Thursday, June 25, 2015
Hyde Park on Hudson
In '39, US President Franklin D. Roosevelt, has a secret, intimate relationship with his distant cousin Margaret "Daisy" and they meet in the country estate in Hyde Park. The British King George VI and his wife Elizabeth arrive to the US to visit Roosevelt and ask for his help due to the ever growing threat of German Totalitarianism in Europe. George VI has a complex of lesser value due to his stutter, but Roosevelt manages to calm him, reminding him about his own paralyzed legs. Margaret is shocked that Roosevelt also has other affairs, but forgives him.

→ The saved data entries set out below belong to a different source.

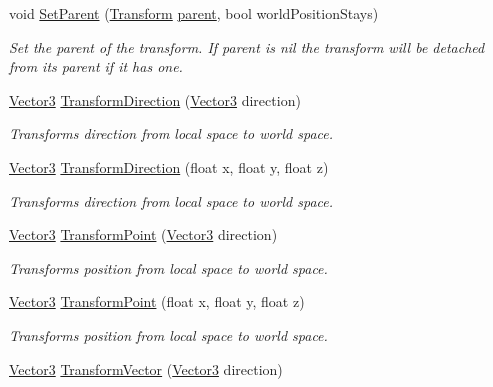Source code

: \begin{DoxyCompactItemize}
void \mbox{\hyperlink{class_lua_1_1_transform_afcf05788f6ff8a51e7bc012ffe087727}{Set\+Parent}} (\mbox{\hyperlink{class_lua_1_1_transform}{Transform}} \mbox{\hyperlink{class_lua_1_1_transform_a8b6f784d7b29fbff37daec2e2001d991}{parent}}, bool world\+Position\+Stays)
\begin{DoxyCompactList}\small\item\em Set the parent of the transform. If parent is nil the transform will be detached from its parent if it has one. \end{DoxyCompactList}\item 
\mbox{\hyperlink{class_lua_1_1_vector3}{Vector3}} \mbox{\hyperlink{class_lua_1_1_transform_a14270ac6dbade453decf26513f533b66}{Transform\+Direction}} (\mbox{\hyperlink{class_lua_1_1_vector3}{Vector3}} direction)
\begin{DoxyCompactList}\small\item\em Transforms direction from local space to world space. \end{DoxyCompactList}\item 
\mbox{\hyperlink{class_lua_1_1_vector3}{Vector3}} \mbox{\hyperlink{class_lua_1_1_transform_ac828e92537ee4ca71ef3525f3f19511a}{Transform\+Direction}} (float x, float y, float z)
\begin{DoxyCompactList}\small\item\em Transforms direction from local space to world space. \end{DoxyCompactList}\item 
\mbox{\hyperlink{class_lua_1_1_vector3}{Vector3}} \mbox{\hyperlink{class_lua_1_1_transform_a77c8ed5338803453798fbfe848ed02e5}{Transform\+Point}} (\mbox{\hyperlink{class_lua_1_1_vector3}{Vector3}} direction)
\begin{DoxyCompactList}\small\item\em Transforms position from local space to world space. \end{DoxyCompactList}\item 
\mbox{\hyperlink{class_lua_1_1_vector3}{Vector3}} \mbox{\hyperlink{class_lua_1_1_transform_a77910db0422ec17545d411c1aeaec50b}{Transform\+Point}} (float x, float y, float z)
\begin{DoxyCompactList}\small\item\em Transforms position from local space to world space. \end{DoxyCompactList}\item 
\mbox{\hyperlink{class_lua_1_1_vector3}{Vector3}} \mbox{\hyperlink{class_lua_1_1_transform_a8a4bb1f1feb42a0d3be3577e4463f5f4}{Transform\+Vector}} (\mbox{\hyperlink{class_lua_1_1_vector3}{Vector3}} direction)

\end{DoxyCompactItemize}
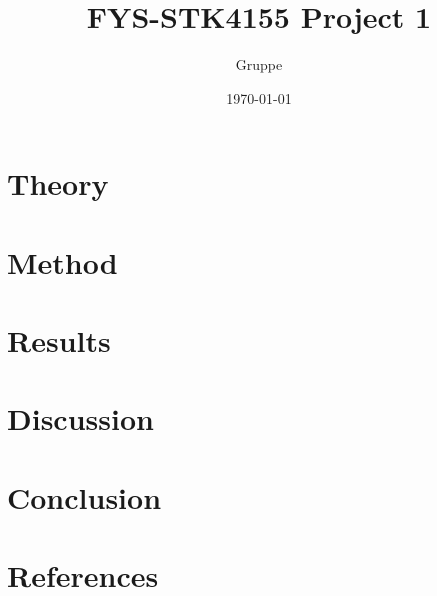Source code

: \documentclass[reprint,english,notitlepage]{revtex4-1}  %
\begin{document}
\title{FYS-STK4155 Project 1}
\author{Gruppe}
\date{\today}
\noaffiliation   


\maketitle


\section{Theory}


\section{Method}


\section{Results}


\section{Discussion}


\section{Conclusion}


\section*{References}



 

\newpage

\clearpage
\onecolumngrid
\appendix
{}


\end{document}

A 'micro-biopic' about one event in the life of US President Franklin D. Roosevelt in '39, Roger Michell's film is competent and without any major flaws or glaring errors (if the historical accuracy regarding his alleged intimate relationship with Margaret is disregarded), and yet, at the same time it is strangely spiritless, tasteless, bland and uninteresting. All the events are presented with elegance and filmed with a professional hand, but they lack a soul: the storyline is a one giant empty walk without a clear point or a punchline that makes something "click" in the viewers' heads, and is in the end just a lukewarm biopic, a harmless, yet too insipid, too light film. The most was achieved from Bill Murray who gave yet another great performance, this time with an untypically fragile persona of Roosevelt, bound to a wheel chair, but who has charm and warmth: when the British King George VI is despairing because he suffers from stuttering ("Damn this stutter!"), Roosevelt comforts him by pointing out his own physical flaws: "What stutter? This damn child polio". He also has one faint, but refreshing example of humor: when his mother protests against the British guests, she has this exchange with Roosevelt: "This is my house!" - "I'm the President!" The frequency of events conjured up was left lacking since they are too scarce to sate anyone, yet overall "Hyde Park on Hudson" is a well made little film.